▶ Activity
Without the pictures, reproduce the entries below exactly.

==================================================

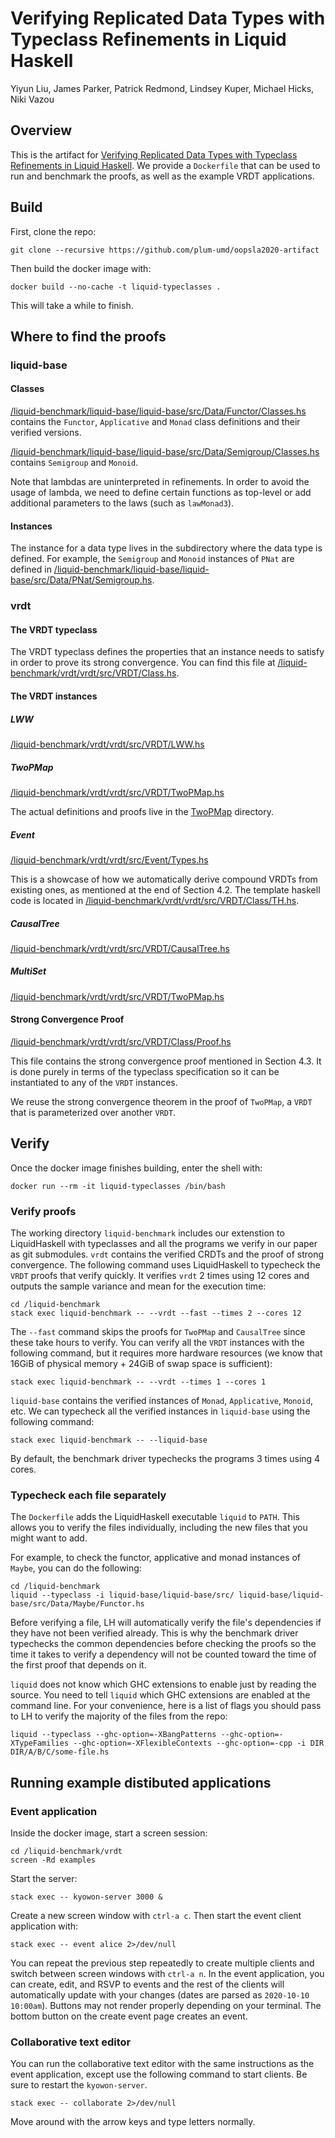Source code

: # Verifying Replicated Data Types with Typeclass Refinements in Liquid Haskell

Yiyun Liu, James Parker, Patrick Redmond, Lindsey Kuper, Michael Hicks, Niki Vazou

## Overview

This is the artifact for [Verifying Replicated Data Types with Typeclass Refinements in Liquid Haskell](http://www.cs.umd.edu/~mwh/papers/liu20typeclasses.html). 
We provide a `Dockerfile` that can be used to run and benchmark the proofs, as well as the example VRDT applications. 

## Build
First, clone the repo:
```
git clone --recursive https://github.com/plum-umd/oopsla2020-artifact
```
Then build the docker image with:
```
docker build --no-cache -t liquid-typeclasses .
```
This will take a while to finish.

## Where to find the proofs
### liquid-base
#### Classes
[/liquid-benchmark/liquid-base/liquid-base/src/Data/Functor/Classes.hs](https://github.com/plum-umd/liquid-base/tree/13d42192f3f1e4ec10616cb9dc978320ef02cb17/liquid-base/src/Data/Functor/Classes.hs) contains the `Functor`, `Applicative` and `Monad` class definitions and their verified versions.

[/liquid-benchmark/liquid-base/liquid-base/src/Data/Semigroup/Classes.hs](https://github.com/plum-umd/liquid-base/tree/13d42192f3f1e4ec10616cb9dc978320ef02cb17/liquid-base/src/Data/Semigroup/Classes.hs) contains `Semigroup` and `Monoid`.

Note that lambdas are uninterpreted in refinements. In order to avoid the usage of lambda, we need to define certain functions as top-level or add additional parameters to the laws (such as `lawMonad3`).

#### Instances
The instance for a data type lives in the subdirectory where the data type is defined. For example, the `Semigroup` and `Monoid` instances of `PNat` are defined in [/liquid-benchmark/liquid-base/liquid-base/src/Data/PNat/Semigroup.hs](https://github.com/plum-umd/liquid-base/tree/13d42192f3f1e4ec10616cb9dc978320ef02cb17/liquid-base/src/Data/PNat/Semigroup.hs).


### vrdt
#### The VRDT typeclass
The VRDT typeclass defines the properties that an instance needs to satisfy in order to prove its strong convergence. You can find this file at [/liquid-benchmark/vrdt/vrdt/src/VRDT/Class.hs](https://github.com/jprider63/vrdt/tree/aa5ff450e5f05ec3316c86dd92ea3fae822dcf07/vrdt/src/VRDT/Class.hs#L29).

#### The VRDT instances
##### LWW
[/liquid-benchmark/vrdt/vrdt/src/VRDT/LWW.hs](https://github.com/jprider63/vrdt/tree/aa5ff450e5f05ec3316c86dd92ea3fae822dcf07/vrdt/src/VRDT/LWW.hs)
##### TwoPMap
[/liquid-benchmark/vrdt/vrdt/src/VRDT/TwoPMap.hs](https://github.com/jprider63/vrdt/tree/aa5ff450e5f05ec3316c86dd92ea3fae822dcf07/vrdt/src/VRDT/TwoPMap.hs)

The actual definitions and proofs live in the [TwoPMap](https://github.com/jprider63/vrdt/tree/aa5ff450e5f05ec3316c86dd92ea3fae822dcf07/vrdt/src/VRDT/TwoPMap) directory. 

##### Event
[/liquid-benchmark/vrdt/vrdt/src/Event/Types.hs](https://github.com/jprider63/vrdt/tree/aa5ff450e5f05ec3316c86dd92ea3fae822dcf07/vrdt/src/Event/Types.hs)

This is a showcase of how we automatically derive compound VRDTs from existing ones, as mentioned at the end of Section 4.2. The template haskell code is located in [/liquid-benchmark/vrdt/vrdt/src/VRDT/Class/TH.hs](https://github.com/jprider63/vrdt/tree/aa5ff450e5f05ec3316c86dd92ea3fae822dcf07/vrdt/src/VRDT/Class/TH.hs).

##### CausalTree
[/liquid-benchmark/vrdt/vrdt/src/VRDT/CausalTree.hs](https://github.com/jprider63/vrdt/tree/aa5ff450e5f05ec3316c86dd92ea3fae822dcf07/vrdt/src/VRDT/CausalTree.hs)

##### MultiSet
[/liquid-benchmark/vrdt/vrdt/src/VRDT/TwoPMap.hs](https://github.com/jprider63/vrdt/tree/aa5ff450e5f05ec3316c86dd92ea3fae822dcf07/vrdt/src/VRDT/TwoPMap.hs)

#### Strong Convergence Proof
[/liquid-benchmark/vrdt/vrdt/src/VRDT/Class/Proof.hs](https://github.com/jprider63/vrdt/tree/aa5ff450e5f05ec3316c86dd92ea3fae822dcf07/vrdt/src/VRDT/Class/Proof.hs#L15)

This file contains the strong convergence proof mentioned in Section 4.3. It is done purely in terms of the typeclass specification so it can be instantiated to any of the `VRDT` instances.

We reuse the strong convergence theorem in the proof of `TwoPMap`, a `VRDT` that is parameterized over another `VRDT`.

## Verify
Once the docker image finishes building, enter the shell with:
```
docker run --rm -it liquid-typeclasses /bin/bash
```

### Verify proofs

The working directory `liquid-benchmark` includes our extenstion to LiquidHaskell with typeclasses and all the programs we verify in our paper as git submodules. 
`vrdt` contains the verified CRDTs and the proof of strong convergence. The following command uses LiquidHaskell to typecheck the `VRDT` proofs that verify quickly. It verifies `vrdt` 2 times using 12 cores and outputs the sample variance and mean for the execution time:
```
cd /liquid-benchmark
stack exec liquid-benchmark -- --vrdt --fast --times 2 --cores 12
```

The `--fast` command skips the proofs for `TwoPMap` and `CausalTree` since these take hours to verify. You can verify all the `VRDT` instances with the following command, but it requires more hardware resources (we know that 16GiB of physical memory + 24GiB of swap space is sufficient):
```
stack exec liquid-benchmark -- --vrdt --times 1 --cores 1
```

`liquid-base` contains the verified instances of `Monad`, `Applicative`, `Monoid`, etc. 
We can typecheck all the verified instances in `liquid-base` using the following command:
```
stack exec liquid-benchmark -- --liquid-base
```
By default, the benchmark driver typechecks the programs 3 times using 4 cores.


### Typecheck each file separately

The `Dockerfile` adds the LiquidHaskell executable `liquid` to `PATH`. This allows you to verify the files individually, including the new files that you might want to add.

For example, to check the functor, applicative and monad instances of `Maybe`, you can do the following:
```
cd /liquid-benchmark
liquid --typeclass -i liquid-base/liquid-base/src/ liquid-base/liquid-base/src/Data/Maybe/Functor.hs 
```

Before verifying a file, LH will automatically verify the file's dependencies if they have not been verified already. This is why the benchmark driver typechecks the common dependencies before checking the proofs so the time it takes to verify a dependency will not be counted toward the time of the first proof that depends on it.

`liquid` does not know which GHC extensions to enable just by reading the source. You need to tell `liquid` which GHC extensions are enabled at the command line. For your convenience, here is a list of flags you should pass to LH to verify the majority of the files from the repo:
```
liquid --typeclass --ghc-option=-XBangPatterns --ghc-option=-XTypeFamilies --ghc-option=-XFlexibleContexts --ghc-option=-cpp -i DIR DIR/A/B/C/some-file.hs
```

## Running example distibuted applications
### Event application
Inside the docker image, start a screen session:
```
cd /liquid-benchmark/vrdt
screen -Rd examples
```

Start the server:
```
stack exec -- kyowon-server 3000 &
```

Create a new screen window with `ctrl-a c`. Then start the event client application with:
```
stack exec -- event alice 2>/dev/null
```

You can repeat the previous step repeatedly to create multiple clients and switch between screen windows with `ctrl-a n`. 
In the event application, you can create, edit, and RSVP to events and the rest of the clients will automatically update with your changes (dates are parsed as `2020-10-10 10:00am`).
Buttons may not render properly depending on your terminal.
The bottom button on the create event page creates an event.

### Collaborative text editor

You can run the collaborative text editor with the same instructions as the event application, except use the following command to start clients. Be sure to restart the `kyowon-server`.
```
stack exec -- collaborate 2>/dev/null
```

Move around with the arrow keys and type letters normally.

==================================================

▶ Answer section
Source code

: # Verifying Replicated Data Types with Typeclass Refinements in Liquid Haskell

Yiyun Liu, James Parker, Patrick Redmond, Lindsey Kuper, Michael Hicks, Niki Vazou

## Overview

This is the artifact for [Verifying Replicated Data Types with Typeclass Refinements in Liquid Haskell](http://www.cs.umd.edu/~mwh/papers/liu20typeclasses.html). 
We provide a `Dockerfile` that can be used to run and benchmark the proofs, as well as the example VRDT applications. 

## Build
First, clone the repo:
```
git clone --recursive https://github.com/plum-umd/oopsla2020-artifact
```
Then build the docker image with:
```
docker build --no-cache -t liquid-typeclasses .
```
This will take a while to finish.

## Where to find the proofs
### liquid-base
#### Classes
[/liquid-benchmark/liquid-base/liquid-base/src/Data/Functor/Classes.hs](https://github.com/plum-umd/liquid-base/tree/13d42192f3f1e4ec10616cb9dc978320ef02cb17/liquid-base/src/Data/Functor/Classes.hs) contains the `Functor`, `Applicative` and `Monad` class definitions and their verified versions.

[/liquid-benchmark/liquid-base/liquid-base/src/Data/Semigroup/Classes.hs](https://github.com/plum-umd/liquid-base/tree/13d42192f3f1e4ec10616cb9dc978320ef02cb17/liquid-base/src/Data/Semigroup/Classes.hs) contains `Semigroup` and `Monoid`.

Note that lambdas are uninterpreted in refinements. In order to avoid the usage of lambda, we need to define certain functions as top-level or add additional parameters to the laws (such as `lawMonad3`).

#### Instances
The instance for a data type lives in the subdirectory where the data type is defined. For example, the `Semigroup` and `Monoid` instances of `PNat` are defined in [/liquid-benchmark/liquid-base/liquid-base/src/Data/PNat/Semigroup.hs](https://github.com/plum-umd/liquid-base/tree/13d42192f3f1e4ec10616cb9dc978320ef02cb17/liquid-base/src/Data/PNat/Semigroup.hs).


### vrdt
#### The VRDT typeclass
The VRDT typeclass defines the properties that an instance needs to satisfy in order to prove its strong convergence. You can find this file at [/liquid-benchmark/vrdt/vrdt/src/VRDT/Class.hs](https://github.com/jprider63/vrdt/tree/aa5ff450e5f05ec3316c86dd92ea3fae822dcf07/vrdt/src/VRDT/Class.hs#L29).

#### The VRDT instances
##### LWW
[/liquid-benchmark/vrdt/vrdt/src/VRDT/LWW.hs](https://github.com/jprider63/vrdt/tree/aa5ff450e5f05ec3316c86dd92ea3fae822dcf07/vrdt/src/VRDT/LWW.hs)
##### TwoPMap
[/liquid-benchmark/vrdt/vrdt/src/VRDT/TwoPMap.hs](https://github.com/jprider63/vrdt/tree/aa5ff450e5f05ec3316c86dd92ea3fae822dcf07/vrdt/src/VRDT/TwoPMap.hs)

The actual definitions and proofs live in the [TwoPMap](https://github.com/jprider63/vrdt/tree/aa5ff450e5f05ec3316c86dd92ea3fae822dcf07/vrdt/src/VRDT/TwoPMap) directory. 

##### Event
[/liquid-benchmark/vrdt/vrdt/src/Event/Types.hs](https://github.com/jprider63/vrdt/tree/aa5ff450e5f05ec3316c86dd92ea3fae822dcf07/vrdt/src/Event/Types.hs)

This is a showcase of how we automatically derive compound VRDTs from existing ones, as mentioned at the end of Section 4.2. The template haskell code is located in [/liquid-benchmark/vrdt/vrdt/src/VRDT/Class/TH.hs](https://github.com/jprider63/vrdt/tree/aa5ff450e5f05ec3316c86dd92ea3fae822dcf07/vrdt/src/VRDT/Class/TH.hs).

##### CausalTree
[/liquid-benchmark/vrdt/vrdt/src/VRDT/CausalTree.hs](https://github.com/jprider63/vrdt/tree/aa5ff450e5f05ec3316c86dd92ea3fae822dcf07/vrdt/src/VRDT/CausalTree.hs)

##### MultiSet
[/liquid-benchmark/vrdt/vrdt/src/VRDT/TwoPMap.hs](https://github.com/jprider63/vrdt/tree/aa5ff450e5f05ec3316c86dd92ea3fae822dcf07/vrdt/src/VRDT/TwoPMap.hs)

#### Strong Convergence Proof
[/liquid-benchmark/vrdt/vrdt/src/VRDT/Class/Proof.hs](https://github.com/jprider63/vrdt/tree/aa5ff450e5f05ec3316c86dd92ea3fae822dcf07/vrdt/src/VRDT/Class/Proof.hs#L15)

This file contains the strong convergence proof mentioned in Section 4.3. It is done purely in terms of the typeclass specification so it can be instantiated to any of the `VRDT` instances.

We reuse the strong convergence theorem in the proof of `TwoPMap`, a `VRDT` that is parameterized over another `VRDT`.

## Verify
Once the docker image finishes building, enter the shell with:
```
docker run --rm -it liquid-typeclasses /bin/bash
```

### Verify proofs

The working directory `liquid-benchmark` includes our extenstion to LiquidHaskell with typeclasses and all the programs we verify in our paper as git submodules. 
`vrdt` contains the verified CRDTs and the proof of strong convergence. The following command uses LiquidHaskell to typecheck the `VRDT` proofs that verify quickly. It verifies `vrdt` 2 times using 12 cores and outputs the sample variance and mean for the execution time:
```
cd /liquid-benchmark
stack exec liquid-benchmark -- --vrdt --fast --times 2 --cores 12
```

The `--fast` command skips the proofs for `TwoPMap` and `CausalTree` since these take hours to verify. You can verify all the `VRDT` instances with the following command, but it requires more hardware resources (we know that 16GiB of physical memory + 24GiB of swap space is sufficient):
```
stack exec liquid-benchmark -- --vrdt --times 1 --cores 1
```

`liquid-base` contains the verified instances of `Monad`, `Applicative`, `Monoid`, etc. 
We can typecheck all the verified instances in `liquid-base` using the following command:
```
stack exec liquid-benchmark -- --liquid-base
```
By default, the benchmark driver typechecks the programs 3 times using 4 cores.


### Typecheck each file separately

The `Dockerfile` adds the LiquidHaskell executable `liquid` to `PATH`. This allows you to verify the files individually, including the new files that you might want to add.

For example, to check the functor, applicative and monad instances of `Maybe`, you can do the following:
```
cd /liquid-benchmark
liquid --typeclass -i liquid-base/liquid-base/src/ liquid-base/liquid-base/src/Data/Maybe/Functor.hs 
```

Before verifying a file, LH will automatically verify the file's dependencies if they have not been verified already. This is why the benchmark driver typechecks the common dependencies before checking the proofs so the time it takes to verify a dependency will not be counted toward the time of the first proof that depends on it.

`liquid` does not know which GHC extensions to enable just by reading the source. You need to tell `liquid` which GHC extensions are enabled at the command line. For your convenience, here is a list of flags you should pass to LH to verify the majority of the files from the repo:
```
liquid --typeclass --ghc-option=-XBangPatterns --ghc-option=-XTypeFamilies --ghc-option=-XFlexibleContexts --ghc-option=-cpp -i DIR DIR/A/B/C/some-file.hs
```

## Running example distibuted applications
### Event application
Inside the docker image, start a screen session:
```
cd /liquid-benchmark/vrdt
screen -Rd examples
```

Start the server:
```
stack exec -- kyowon-server 3000 &
```

Create a new screen window with `ctrl-a c`. Then start the event client application with:
```
stack exec -- event alice 2>/dev/null
```

You can repeat the previous step repeatedly to create multiple clients and switch between screen windows with `ctrl-a n`. 
In the event application, you can create, edit, and RSVP to events and the rest of the clients will automatically update with your changes (dates are parsed as `2020-10-10 10:00am`).
Buttons may not render properly depending on your terminal.
The bottom button on the create event page creates an event.

### Collaborative text editor

You can run the collaborative text editor with the same instructions as the event application, except use the following command to start clients. Be sure to restart the `kyowon-server`.
```
stack exec -- collaborate 2>/dev/null
```

Move around with the arrow keys and type letters normally.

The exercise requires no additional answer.